Uit de jurisprudentie van het EHRM, te weten Anayo/Duitsland en Schneider/Duitsland, blijkt dat de vaststelling van de juridische betrekkingen tussen de biologische vader en een kind en daarmee de vraag of de biologische vader het recht heeft tot toegang tot het kind, een belangrijk deel kan betreffen van de identiteit van de vader en daarmee van zijn ‘private life’. Nauwe banden (‘close relationships’) kunnen volgens het EHRM in gevallen waarin het bestaan van ‘family life’ niet kan worden aangenomen, wel binnen de reikwijdte van ‘private life’ van de vader vallen en aldus eveneens onder de bescherming van artikel 8 EVRM. De beslissing om een biologische vader niet-ontvankelijk te verklaren in zijn verzoek tot vaststelling van een omgangsregeling, kan dan ook een inbreuk op zijn recht op ‘private life’ betekenen. Een niet-ontvankelijkheid van het verzoek zonder inhoudelijk onderzoek en zonder belangenafweging van het verzoek tot omgang kan in dergelijk geval in strijd zijn met het in artikel 8 EVRM beschermde recht op ‘private life’. Er dient dan wel sprake te zijn van feiten of omstandigheden die maken dat het contact met en toegang tot het kind een belangrijk deel betreffen van de identiteit van de biologische vader en daarmee van zijn ‘private life’, in die zin dat er - onvrijwillig - geen sprake is geweest van betrokkenheid bij het kind, maar wel van een zodanige betrokkenheid óp het kind, dat die betrokkenheid een belangrijk deel van de identiteit van de verzoekende biologische vader betreft.

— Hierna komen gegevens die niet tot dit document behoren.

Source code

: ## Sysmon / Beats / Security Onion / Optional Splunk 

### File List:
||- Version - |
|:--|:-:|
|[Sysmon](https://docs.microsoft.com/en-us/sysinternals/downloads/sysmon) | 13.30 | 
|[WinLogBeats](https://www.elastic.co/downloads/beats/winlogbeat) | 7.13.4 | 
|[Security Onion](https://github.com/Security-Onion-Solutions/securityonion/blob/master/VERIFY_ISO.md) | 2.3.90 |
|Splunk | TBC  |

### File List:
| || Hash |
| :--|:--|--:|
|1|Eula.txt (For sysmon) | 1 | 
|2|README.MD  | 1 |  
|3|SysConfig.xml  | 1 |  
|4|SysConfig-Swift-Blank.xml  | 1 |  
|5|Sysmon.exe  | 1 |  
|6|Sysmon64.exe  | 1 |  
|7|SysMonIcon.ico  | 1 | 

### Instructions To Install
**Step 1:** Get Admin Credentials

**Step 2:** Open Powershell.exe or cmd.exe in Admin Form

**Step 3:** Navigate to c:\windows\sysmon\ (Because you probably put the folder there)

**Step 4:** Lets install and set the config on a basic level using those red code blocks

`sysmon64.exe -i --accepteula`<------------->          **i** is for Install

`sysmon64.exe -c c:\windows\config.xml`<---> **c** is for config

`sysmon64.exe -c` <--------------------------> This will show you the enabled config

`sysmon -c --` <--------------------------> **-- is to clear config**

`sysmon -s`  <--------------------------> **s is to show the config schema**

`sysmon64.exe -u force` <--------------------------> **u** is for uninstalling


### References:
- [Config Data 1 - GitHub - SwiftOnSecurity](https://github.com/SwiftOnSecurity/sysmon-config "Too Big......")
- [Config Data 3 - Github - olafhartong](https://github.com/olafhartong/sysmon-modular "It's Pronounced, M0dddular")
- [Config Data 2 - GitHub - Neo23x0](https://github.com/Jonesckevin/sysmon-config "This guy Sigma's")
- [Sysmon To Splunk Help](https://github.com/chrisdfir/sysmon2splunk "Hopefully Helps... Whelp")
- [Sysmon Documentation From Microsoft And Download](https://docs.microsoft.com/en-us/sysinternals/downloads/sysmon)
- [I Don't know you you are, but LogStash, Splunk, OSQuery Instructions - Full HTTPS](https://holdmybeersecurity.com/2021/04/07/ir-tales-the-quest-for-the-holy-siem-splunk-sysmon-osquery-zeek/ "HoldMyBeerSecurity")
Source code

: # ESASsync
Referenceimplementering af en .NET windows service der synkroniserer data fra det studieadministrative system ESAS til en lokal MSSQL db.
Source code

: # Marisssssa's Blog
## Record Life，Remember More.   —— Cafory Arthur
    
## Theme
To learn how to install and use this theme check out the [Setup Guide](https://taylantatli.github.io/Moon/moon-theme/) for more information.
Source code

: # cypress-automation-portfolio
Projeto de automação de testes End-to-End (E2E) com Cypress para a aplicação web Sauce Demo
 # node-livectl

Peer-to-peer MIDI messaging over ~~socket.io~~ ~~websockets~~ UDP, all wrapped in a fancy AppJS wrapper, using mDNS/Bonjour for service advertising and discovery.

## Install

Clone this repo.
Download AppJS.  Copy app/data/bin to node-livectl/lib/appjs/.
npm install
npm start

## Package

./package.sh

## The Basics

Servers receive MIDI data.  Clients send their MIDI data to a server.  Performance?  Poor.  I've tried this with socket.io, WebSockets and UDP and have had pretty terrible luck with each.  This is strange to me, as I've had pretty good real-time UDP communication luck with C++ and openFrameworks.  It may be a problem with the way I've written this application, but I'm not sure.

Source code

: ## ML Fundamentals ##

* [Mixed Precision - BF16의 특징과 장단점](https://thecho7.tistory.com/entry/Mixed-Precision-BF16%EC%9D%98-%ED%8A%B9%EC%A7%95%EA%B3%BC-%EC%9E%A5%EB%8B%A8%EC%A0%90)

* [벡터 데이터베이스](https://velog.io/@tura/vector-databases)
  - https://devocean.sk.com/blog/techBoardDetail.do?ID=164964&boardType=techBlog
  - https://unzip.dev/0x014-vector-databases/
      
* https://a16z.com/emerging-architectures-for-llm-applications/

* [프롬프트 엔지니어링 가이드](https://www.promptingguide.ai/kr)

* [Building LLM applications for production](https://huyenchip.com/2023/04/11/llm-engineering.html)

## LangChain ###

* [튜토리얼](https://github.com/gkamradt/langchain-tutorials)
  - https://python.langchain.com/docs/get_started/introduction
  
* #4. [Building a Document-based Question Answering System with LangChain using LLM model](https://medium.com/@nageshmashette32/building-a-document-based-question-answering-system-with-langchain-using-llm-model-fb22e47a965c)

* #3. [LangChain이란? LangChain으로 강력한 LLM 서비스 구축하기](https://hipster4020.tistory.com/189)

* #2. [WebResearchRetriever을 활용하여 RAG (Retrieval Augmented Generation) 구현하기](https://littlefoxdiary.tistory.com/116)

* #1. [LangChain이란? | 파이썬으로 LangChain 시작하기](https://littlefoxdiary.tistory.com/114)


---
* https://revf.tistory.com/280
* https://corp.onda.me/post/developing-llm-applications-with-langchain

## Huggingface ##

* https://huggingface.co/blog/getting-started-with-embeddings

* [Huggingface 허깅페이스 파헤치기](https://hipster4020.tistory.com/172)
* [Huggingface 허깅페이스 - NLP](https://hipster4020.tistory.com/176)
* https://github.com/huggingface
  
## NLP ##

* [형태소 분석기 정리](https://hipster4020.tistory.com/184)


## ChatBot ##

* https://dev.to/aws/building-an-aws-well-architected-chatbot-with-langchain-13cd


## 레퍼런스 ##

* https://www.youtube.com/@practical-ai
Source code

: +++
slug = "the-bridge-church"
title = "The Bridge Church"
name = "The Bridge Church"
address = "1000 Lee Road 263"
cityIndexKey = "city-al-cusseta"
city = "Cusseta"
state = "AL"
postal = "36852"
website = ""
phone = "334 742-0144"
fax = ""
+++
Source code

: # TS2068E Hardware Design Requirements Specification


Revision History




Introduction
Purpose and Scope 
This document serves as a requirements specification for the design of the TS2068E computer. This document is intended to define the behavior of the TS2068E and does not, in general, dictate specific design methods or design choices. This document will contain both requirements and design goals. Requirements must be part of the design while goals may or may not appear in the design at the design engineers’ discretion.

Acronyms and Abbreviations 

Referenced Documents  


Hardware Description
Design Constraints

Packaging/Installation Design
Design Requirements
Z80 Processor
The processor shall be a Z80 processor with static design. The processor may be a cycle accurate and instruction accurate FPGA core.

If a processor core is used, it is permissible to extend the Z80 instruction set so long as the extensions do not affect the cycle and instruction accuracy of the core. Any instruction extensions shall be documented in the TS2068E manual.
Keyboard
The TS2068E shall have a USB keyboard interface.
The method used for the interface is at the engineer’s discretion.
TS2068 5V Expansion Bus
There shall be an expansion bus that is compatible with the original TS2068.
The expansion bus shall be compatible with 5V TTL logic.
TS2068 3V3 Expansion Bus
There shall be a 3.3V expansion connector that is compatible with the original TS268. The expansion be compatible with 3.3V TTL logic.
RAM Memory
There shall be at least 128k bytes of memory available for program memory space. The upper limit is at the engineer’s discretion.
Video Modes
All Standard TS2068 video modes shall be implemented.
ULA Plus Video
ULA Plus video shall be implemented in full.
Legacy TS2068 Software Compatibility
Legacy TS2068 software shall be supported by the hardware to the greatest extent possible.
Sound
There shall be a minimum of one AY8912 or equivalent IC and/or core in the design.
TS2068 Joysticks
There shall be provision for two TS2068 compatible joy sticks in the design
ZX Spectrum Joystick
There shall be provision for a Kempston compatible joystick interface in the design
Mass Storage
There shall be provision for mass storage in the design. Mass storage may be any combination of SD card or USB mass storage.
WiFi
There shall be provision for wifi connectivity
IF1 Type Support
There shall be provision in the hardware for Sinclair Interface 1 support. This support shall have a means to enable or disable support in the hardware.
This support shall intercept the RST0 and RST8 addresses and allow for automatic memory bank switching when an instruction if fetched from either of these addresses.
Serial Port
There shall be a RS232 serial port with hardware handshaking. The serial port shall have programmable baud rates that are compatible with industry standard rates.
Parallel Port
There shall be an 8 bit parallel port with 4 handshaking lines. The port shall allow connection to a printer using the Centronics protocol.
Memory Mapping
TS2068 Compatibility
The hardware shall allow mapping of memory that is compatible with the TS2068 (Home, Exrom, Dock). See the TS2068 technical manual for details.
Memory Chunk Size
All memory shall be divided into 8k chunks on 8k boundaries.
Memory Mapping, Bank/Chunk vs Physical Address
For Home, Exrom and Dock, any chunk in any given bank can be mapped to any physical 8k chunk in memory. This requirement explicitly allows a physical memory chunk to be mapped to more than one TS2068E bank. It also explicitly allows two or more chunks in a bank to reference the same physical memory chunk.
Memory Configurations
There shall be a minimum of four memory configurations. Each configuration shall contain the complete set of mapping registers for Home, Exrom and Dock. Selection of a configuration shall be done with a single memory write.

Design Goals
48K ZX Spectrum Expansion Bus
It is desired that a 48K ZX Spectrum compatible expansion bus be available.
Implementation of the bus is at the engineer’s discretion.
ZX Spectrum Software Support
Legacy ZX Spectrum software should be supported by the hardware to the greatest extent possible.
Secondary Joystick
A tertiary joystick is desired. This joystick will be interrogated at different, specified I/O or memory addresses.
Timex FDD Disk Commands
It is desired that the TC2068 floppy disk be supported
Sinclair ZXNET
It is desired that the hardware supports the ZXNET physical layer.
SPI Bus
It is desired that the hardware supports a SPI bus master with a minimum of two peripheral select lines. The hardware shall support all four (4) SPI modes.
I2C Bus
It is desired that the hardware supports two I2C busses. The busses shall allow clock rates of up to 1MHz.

Anders dan de jurisprudentie van het EHRM, waarop de tante zich beroept, gaat het in het onderhavige geval niet om een (biologische) vader, maar om een tante, een familielid in de derde graad. Aan de feiten en omstandigheden die maken dat sprake is van een betrekking die een belangrijk deel uitmaakt van de identiteit en daarmee van het ‘private life’ van de tante zullen hoge eisen moeten worden gesteld. De feiten en omstandigheden zoals hierboven geschetst en die geen ‘family life’ opleveren, zijn daarvoor naar het oordeel van het hof niet voldoende. Ook overigens heeft de tante niet aannemelijk gemaakt dat sprake is van een zodanige betrokkenheid van haar op de kinderen, dat deze valt onder het door artikel 8 EVRM gewaarborgde recht op bescherming van ‘private life’.

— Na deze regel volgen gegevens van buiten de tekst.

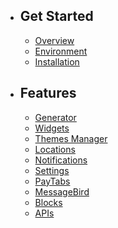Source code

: - ## Get Started
    - [Overview](/{{route}}/{{version}}/overview)
    - [Environment](/{{route}}/{{version}}/env)
    - [Installation](/{{route}}/{{version}}/installation)
- ## Features
    - [Generator](/{{route}}/{{version}}/generator)
    - [Widgets](/{{route}}/{{version}}/widgets)
    - [Themes Manager](/{{route}}/{{version}}/themes-manager)
    - [Locations](/{{route}}/{{version}}/locations)
    - [Notifications](/{{route}}/{{version}}/notifications)
    - [Settings](/{{route}}/{{version}}/settings)
    - [PayTabs](/{{route}}/{{version}}/paytabs)
    - [MessageBird](/{{route}}/{{version}}/messagebird)
    - [Blocks](/{{route}}/{{version}}/blocks)
    - [APIs](/{{route}}/{{version}}/apis)

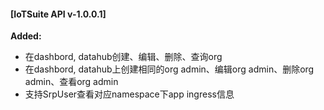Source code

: #### [IoTSuite API v-1.0.0.1]

**Added:**

- 在dashbord, datahub创建、编辑、删除、查询org
- 在dashbord, datahub上创建相同的org admin、编辑org admin、删除org admin、查看org admin
- 支持SrpUser查看对应namespace下app ingress信息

Gelet op dit alles dient de tante in haar verzoek tot omgang met de kinderen niet-ontvankelijk verklaard te worden.
Het (subsidiaire) verzoek van de tante om een raadsonderzoek te gelasten naar de wenselijkheid van een omgangsregeling behoeft derhalve geen bespreking.
De bestreden beschikking zal worden bekrachtigd.